Beyond deploying airflow on bare metal hardware or a VM you can also run airflow on container-based infrastructure like docker swarm, Amazon ECS, Kubernetes or Minikube.
This section details some of the approaches you can take to deploy it on some of these infrastructures and it highlights some concerns you’ll have to worry about to achieve success.
Template and deploy managed services¶
My take is that managed services are preferred over kubernetes based deployments because they give you better control over high-availability configurations, backups and some other concerns.
This section documents some ideas on which and how to provision managed services that serve as the backbone infrastructure for an airflow deployment:
- Managed database: A database that has frequent backups. The database is used by airflow to keep track of the tasks that ran from the dags. It also serves as a distributed lock service for some exotic use cases in airflow.
- Distributed MQ: Because kubernetes or ECS builds assumes pods or containers that run in a managed environment, there needs to be a way to send tasks to workers. This means that the CeleryExecutor is the most viable option. Airflow distributes tasks through the Celery interface only, so you’re free to use any supported messaging backend for Celery *. Most people choose RabbitMQ or Redis as the backend.
- Shared filesystem: The docker images contain what I consider the ‘core’ part of airflow, which is the Apache Airflow distribution, any hooks and operators that you develop yourself, client installations of database drivers, etc. The reason to use a shared file system is that if you were to include the DAG workflows inside the image, you’d have to make sure that all workers get updated with the new image. This means you’re almost forced to stop all the worker instances and then synchronize scheduling a DAG you updated until after the DAG is available everywhere on every worker. Using a shared filesystem like EFS on AWS or a PersistentDisk that is mapped multiple times in read-only mode gives you a very easy way to manage this, because there will be a very limited time that updated dags are not necessarily synchronized everywhere.
- Some backends have certain drawbacks that might make them less suitable for airflow; for example the AWS SQS
managed service sounds like the most logical backend to use on AWS, but you need to configure the visibility timeout to the delay of the longest running task. If you’re running tasks that take up to 8 hours to run, you’ll be running with a visibility timeout of 8+ hours!

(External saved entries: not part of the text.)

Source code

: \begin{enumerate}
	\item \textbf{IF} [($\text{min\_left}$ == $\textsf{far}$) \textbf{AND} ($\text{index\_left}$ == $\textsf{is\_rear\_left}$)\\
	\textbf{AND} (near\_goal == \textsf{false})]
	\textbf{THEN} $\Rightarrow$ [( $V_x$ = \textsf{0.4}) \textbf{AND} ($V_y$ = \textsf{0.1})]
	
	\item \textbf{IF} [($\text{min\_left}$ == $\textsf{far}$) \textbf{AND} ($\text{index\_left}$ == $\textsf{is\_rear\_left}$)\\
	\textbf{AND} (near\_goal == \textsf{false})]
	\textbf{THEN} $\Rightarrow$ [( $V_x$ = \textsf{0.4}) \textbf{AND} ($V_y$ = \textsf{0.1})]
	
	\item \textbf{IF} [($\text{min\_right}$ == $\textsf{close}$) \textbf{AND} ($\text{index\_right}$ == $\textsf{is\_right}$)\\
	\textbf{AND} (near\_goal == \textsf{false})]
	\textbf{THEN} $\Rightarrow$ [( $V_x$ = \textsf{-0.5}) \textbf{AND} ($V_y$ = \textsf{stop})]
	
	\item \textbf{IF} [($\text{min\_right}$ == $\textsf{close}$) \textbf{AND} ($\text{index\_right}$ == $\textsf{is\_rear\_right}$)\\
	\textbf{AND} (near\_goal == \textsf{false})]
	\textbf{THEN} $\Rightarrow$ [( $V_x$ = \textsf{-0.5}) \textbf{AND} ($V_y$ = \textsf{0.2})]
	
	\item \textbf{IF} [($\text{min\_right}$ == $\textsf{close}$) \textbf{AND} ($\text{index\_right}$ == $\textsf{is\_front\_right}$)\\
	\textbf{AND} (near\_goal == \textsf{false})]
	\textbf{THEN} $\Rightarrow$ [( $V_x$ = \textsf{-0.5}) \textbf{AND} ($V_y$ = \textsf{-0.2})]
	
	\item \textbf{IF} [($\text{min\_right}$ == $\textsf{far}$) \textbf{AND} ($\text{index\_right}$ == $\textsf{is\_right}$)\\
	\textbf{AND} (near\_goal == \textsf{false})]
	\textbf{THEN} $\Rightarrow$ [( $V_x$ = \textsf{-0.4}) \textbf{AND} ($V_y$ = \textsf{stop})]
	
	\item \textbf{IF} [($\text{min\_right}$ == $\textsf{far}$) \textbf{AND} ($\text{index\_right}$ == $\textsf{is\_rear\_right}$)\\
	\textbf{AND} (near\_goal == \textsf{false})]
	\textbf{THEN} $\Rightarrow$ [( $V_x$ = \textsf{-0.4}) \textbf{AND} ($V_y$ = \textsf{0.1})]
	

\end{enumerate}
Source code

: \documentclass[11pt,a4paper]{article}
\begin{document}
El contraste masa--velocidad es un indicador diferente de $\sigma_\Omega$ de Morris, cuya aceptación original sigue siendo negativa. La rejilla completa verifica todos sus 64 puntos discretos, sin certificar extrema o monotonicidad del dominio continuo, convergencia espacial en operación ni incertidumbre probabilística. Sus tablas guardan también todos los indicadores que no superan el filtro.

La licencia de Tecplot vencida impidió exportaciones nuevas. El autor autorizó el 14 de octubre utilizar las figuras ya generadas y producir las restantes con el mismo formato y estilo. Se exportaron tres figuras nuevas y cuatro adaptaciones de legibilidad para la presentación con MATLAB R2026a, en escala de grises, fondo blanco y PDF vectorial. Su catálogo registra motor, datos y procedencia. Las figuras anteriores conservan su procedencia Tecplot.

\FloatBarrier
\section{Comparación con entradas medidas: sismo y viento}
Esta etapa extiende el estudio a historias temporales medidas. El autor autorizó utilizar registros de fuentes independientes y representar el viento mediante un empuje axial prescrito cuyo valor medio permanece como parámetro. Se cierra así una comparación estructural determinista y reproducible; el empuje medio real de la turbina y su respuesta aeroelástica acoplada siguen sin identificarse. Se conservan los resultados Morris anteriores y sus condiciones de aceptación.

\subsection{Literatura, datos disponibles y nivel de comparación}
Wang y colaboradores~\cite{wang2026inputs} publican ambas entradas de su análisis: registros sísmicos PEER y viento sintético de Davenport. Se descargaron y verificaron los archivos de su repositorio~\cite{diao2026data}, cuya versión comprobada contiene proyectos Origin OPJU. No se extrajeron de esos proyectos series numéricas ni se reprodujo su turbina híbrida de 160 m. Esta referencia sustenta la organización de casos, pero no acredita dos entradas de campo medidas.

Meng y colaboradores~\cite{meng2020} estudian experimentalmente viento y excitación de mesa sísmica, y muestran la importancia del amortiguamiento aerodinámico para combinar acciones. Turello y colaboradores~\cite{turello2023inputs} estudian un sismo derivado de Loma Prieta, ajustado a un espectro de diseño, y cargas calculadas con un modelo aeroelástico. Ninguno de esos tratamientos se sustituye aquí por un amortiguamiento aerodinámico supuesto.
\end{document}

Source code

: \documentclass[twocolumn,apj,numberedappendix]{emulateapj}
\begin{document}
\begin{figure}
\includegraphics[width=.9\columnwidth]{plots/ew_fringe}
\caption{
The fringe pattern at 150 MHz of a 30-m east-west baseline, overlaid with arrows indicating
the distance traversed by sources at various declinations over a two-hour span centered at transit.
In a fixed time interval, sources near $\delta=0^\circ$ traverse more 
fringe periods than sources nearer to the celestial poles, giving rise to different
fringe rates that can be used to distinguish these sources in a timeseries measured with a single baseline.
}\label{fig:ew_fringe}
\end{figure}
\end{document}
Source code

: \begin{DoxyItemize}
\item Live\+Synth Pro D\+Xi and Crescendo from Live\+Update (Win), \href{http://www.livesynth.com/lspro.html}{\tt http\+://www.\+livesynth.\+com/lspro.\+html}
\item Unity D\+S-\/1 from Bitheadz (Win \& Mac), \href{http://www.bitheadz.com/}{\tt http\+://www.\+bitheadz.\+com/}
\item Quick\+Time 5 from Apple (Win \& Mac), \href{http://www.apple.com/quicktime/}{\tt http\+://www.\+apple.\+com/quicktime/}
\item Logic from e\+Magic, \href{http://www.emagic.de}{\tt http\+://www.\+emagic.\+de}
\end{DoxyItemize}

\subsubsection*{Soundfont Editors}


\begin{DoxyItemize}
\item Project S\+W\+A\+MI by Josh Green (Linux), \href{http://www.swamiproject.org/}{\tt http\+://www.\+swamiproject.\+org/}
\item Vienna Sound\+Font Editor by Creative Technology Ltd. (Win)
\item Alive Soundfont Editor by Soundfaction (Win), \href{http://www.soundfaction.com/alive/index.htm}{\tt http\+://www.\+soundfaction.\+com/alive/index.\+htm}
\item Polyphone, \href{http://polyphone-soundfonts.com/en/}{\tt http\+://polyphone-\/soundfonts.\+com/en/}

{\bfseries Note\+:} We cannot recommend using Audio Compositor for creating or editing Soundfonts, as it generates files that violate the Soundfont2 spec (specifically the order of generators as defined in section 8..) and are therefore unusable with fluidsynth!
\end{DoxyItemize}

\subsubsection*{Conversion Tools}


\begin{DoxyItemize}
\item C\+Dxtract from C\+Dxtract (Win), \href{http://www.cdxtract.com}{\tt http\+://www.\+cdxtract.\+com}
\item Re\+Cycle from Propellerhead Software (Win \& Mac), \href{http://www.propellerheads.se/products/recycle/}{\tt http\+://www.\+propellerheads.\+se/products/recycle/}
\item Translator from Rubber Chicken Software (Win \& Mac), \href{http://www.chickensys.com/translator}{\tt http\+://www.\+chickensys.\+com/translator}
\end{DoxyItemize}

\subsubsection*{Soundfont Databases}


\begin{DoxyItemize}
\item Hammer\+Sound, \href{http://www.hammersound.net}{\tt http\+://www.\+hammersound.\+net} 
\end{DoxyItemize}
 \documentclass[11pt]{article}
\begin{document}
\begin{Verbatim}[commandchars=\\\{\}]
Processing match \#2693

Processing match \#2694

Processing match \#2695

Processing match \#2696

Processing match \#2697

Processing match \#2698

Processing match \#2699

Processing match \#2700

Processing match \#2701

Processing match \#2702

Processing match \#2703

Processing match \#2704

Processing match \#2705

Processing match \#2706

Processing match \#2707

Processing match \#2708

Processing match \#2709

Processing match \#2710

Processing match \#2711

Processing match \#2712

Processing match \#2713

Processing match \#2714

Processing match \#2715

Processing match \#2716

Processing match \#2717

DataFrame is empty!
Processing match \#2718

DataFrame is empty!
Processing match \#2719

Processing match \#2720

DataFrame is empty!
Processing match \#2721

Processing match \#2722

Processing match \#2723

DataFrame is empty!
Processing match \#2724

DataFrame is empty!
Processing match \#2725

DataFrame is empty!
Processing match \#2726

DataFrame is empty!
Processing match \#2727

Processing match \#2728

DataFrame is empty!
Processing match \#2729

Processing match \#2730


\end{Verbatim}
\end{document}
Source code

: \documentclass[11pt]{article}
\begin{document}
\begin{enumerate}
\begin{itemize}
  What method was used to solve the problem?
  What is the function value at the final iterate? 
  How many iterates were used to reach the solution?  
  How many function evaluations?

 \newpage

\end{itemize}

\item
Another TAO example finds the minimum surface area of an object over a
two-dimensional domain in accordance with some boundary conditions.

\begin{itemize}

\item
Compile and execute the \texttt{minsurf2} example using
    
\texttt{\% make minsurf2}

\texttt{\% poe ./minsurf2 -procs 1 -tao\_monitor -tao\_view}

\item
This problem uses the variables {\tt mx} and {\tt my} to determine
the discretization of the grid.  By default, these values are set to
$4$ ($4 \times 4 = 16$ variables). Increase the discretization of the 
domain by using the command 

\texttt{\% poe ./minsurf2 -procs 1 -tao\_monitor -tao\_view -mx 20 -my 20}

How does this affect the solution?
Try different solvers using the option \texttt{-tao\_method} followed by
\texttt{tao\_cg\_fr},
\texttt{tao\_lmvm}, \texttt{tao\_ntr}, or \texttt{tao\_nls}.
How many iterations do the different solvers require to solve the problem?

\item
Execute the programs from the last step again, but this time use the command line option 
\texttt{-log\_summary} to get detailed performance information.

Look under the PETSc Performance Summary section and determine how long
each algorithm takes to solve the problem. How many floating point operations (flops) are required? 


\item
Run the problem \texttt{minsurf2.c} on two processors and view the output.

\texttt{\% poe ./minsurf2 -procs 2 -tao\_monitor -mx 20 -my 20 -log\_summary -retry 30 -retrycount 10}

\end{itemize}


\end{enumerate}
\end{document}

It makes a lot of sense to template this work, because you may have to deploy airflow multiple times for different reasons:
- Separation between dev, acceptance and production environments
- Separation of code and/or executors inbetween teams, to guarantee that workers and workflows from one team do not negatively impact another
- Disaster Recovery
The suggested CI model requires at least two pipelines to be set up:
- A pipeline that compiles and deploys the ‘core’ platform with all the hooks, operators and generic function of your airflow installation. This pipeline would draw code from a code repository, build a docker image from the code and make that typically available from a registry somewhere. You’d probably develop and test the hooks on a local development machine somewhere (as per the other tips on keeping your development infrastructure small). Then you could have a setup where certain branches are merged to compile an “acceptance image” that is deployed and used on the acceptance environment and a final “master” branch image build that is only deployed on production.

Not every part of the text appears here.